Tribunal deciding on extending SIMI ban must look at concrete evidence to establish its links with terror.
Since September 2001, the Students Islamic Movement of India has been serially banned by the Indian government. These bans have held through successive political dispensations. Now, as the Centre pushes for the seventh consecutive ban with the Unlawful Activities (Prevention) Tribunal, it turns out that the majority of cases until the previous ban had ended in acquittals by the court. In other words, the government’s case is based on flimsy numbers, as many of the cases it presents as proof of the SIMI threat have been, in fact, ultimately disproved during the legal process.

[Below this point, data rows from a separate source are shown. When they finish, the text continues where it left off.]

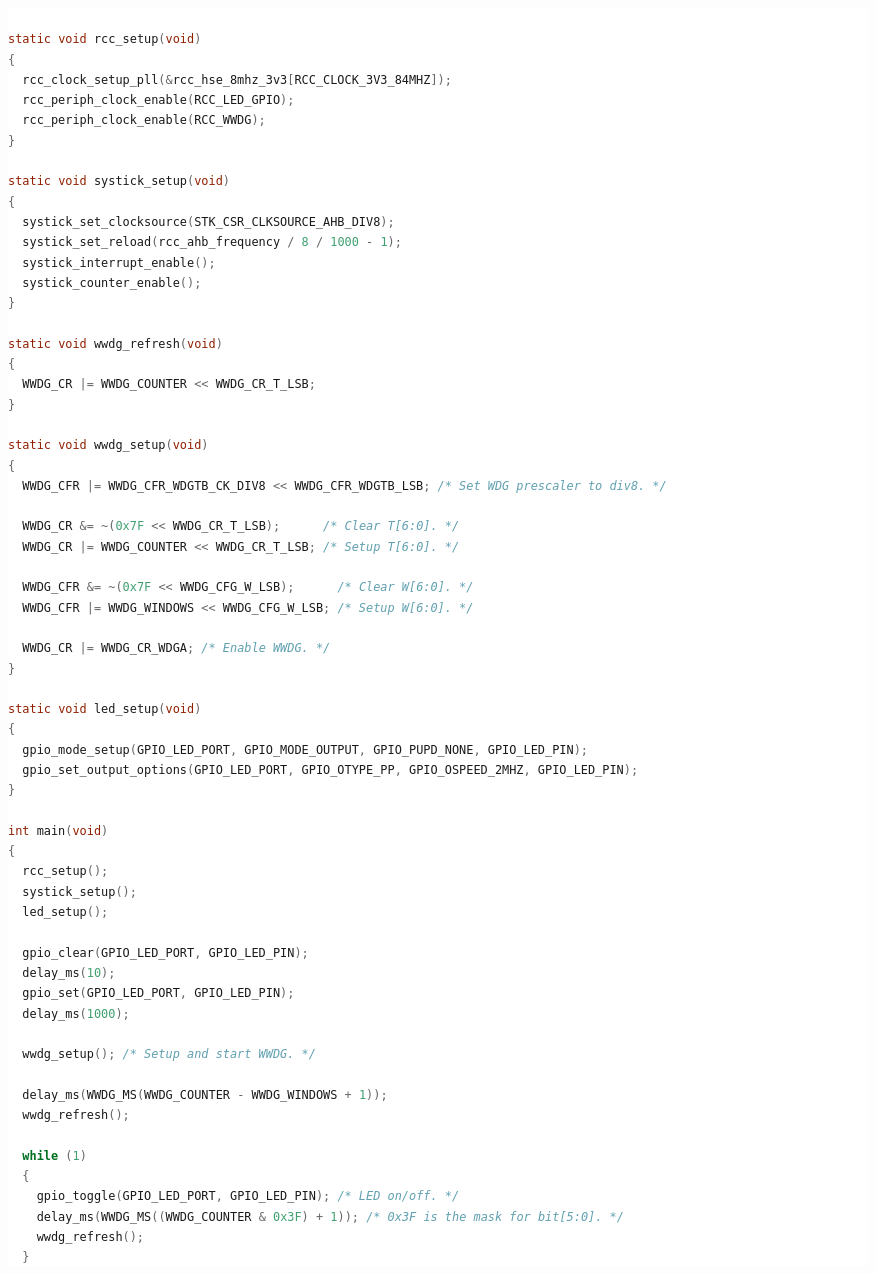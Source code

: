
 ``` c

static void rcc_setup(void)
{
  rcc_clock_setup_pll(&rcc_hse_8mhz_3v3[RCC_CLOCK_3V3_84MHZ]);
  rcc_periph_clock_enable(RCC_LED_GPIO);
  rcc_periph_clock_enable(RCC_WWDG);
}

static void systick_setup(void)
{
  systick_set_clocksource(STK_CSR_CLKSOURCE_AHB_DIV8);
  systick_set_reload(rcc_ahb_frequency / 8 / 1000 - 1);
  systick_interrupt_enable();
  systick_counter_enable();
}

static void wwdg_refresh(void)
{
  WWDG_CR |= WWDG_COUNTER << WWDG_CR_T_LSB;
}

static void wwdg_setup(void)
{
  WWDG_CFR |= WWDG_CFR_WDGTB_CK_DIV8 << WWDG_CFR_WDGTB_LSB; /* Set WDG prescaler to div8. */

  WWDG_CR &= ~(0x7F << WWDG_CR_T_LSB);      /* Clear T[6:0]. */
  WWDG_CR |= WWDG_COUNTER << WWDG_CR_T_LSB; /* Setup T[6:0]. */

  WWDG_CFR &= ~(0x7F << WWDG_CFG_W_LSB);      /* Clear W[6:0]. */
  WWDG_CFR |= WWDG_WINDOWS << WWDG_CFG_W_LSB; /* Setup W[6:0]. */

  WWDG_CR |= WWDG_CR_WDGA; /* Enable WWDG. */
}

static void led_setup(void)
{
  gpio_mode_setup(GPIO_LED_PORT, GPIO_MODE_OUTPUT, GPIO_PUPD_NONE, GPIO_LED_PIN);
  gpio_set_output_options(GPIO_LED_PORT, GPIO_OTYPE_PP, GPIO_OSPEED_2MHZ, GPIO_LED_PIN);
}

int main(void)
{
  rcc_setup();
  systick_setup();
  led_setup();

  gpio_clear(GPIO_LED_PORT, GPIO_LED_PIN);
  delay_ms(10);
  gpio_set(GPIO_LED_PORT, GPIO_LED_PIN);
  delay_ms(1000);

  wwdg_setup(); /* Setup and start WWDG. */

  delay_ms(WWDG_MS(WWDG_COUNTER - WWDG_WINDOWS + 1));
  wwdg_refresh();

  while (1)
  {
    gpio_toggle(GPIO_LED_PORT, GPIO_LED_PIN); /* LED on/off. */
    delay_ms(WWDG_MS((WWDG_COUNTER & 0x3F) + 1)); /* 0x3F is the mask for bit[5:0]. */
    wwdg_refresh();
  }

```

Quran verses, religious books, even Urdu literature, have been shown as incriminating material, and citizens have been arrested merely for shouting anti-government slogans because they were angry about the Babri Masjid demolition or the Gujarat riots. Disputes between two groups of Muslims, or even protesting an altogether different cause, like atrocities against Tamils in Sri Lanka, have been treated as the basis for cases. “Spreading communal hatred” or demonstrating against a government action is deemed grounds for investigation — but these are distinct from terrorism. This ban, coupled with harsh anti-terror laws, certainly makes investigations easier — but as the UAP Tribunal considers the validity of the ban, it should consider all the material presented, including the outcomes in trial courts.
The question that the SIMI case highlights is one of civil rights, standards of evidence. The test is whether the constitutional presumption of innocence applies equally to all citizens. The fact that erstwhile SIMI members have fought for over 12 years shows their investment in the legal process. The climax of a terror case should not be the arrest, but the considered judicial verdict.